» **WORK INSTRUCTION**
Among the lines of the data, copy those that hold "start".
####################
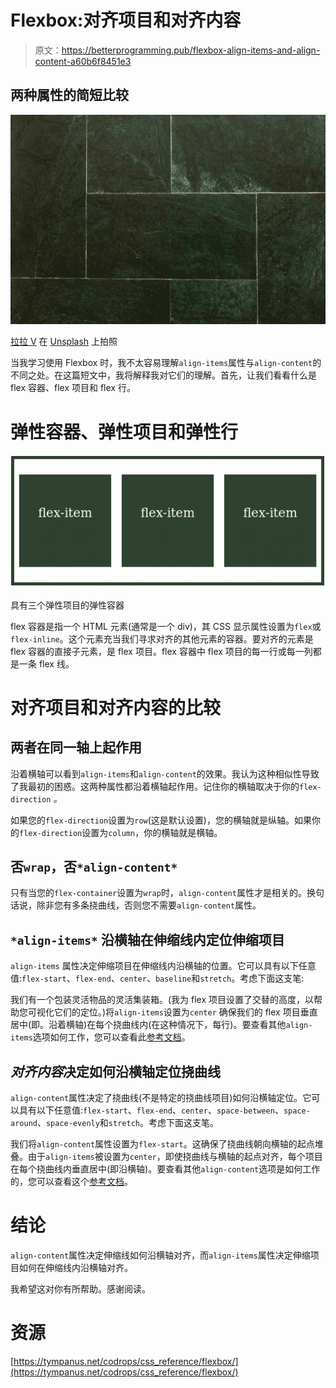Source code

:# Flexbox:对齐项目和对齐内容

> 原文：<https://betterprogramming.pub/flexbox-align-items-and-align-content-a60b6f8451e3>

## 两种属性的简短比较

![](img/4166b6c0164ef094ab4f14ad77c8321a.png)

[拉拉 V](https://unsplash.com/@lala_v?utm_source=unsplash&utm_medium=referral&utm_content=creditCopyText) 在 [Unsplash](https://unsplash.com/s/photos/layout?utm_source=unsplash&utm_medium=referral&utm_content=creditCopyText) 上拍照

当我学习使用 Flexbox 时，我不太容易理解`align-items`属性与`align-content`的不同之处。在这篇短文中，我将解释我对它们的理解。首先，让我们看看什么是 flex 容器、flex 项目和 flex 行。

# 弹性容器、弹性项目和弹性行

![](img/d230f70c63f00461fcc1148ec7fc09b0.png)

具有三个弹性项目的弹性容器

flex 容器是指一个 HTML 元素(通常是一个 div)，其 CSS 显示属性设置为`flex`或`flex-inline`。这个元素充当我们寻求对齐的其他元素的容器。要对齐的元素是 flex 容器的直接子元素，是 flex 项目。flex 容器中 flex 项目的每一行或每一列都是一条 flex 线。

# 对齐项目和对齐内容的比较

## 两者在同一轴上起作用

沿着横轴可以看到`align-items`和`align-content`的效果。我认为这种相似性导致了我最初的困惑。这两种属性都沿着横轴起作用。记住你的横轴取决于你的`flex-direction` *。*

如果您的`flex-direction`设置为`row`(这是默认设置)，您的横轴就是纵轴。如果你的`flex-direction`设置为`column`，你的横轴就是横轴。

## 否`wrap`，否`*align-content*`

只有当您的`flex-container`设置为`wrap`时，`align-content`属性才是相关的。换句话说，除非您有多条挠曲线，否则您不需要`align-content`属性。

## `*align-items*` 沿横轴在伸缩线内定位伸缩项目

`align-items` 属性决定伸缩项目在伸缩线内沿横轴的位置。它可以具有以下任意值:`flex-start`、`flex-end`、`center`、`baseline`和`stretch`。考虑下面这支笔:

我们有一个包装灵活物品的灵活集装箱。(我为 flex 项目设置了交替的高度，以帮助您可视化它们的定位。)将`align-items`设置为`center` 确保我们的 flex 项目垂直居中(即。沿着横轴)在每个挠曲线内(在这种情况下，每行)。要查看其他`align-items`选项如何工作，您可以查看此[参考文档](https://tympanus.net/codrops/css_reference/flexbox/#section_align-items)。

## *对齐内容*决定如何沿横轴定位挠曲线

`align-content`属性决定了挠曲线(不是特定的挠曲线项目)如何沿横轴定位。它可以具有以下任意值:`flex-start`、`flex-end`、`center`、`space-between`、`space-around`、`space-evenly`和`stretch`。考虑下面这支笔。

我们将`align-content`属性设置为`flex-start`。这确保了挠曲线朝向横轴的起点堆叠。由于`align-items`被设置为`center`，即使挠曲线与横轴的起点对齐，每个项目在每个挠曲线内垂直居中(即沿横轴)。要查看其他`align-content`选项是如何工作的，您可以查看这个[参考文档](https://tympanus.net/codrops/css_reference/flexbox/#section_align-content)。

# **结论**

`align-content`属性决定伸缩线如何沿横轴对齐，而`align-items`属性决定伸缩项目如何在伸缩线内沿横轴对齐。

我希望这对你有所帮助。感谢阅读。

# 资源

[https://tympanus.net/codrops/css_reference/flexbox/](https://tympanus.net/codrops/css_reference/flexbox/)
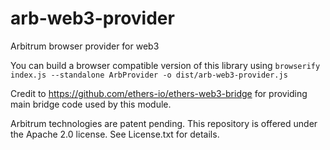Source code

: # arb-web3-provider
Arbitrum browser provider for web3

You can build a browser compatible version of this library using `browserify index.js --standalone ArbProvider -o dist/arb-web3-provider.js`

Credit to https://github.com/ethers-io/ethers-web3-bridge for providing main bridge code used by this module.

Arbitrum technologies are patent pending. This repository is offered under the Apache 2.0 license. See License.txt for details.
####################
» **SOLUTION**
`align-items` 属性决定伸缩项目在伸缩线内沿横轴的位置。它可以具有以下任意值:`flex-start`、`flex-end`、`center`、`baseline`和`stretch`。考虑下面这支笔:
`align-content`属性决定了挠曲线(不是特定的挠曲线项目)如何沿横轴定位。它可以具有以下任意值:`flex-start`、`flex-end`、`center`、`space-between`、`space-around`、`space-evenly`和`stretch`。考虑下面这支笔。
我们将`align-content`属性设置为`flex-start`。这确保了挠曲线朝向横轴的起点堆叠。由于`align-items`被设置为`center`，即使挠曲线与横轴的起点对齐，每个项目在每个挠曲线内垂直居中(即沿横轴)。要查看其他`align-content`选项是如何工作的，您可以查看这个[参考文档](https://tympanus.net/codrops/css_reference/flexbox/#section_align-content)。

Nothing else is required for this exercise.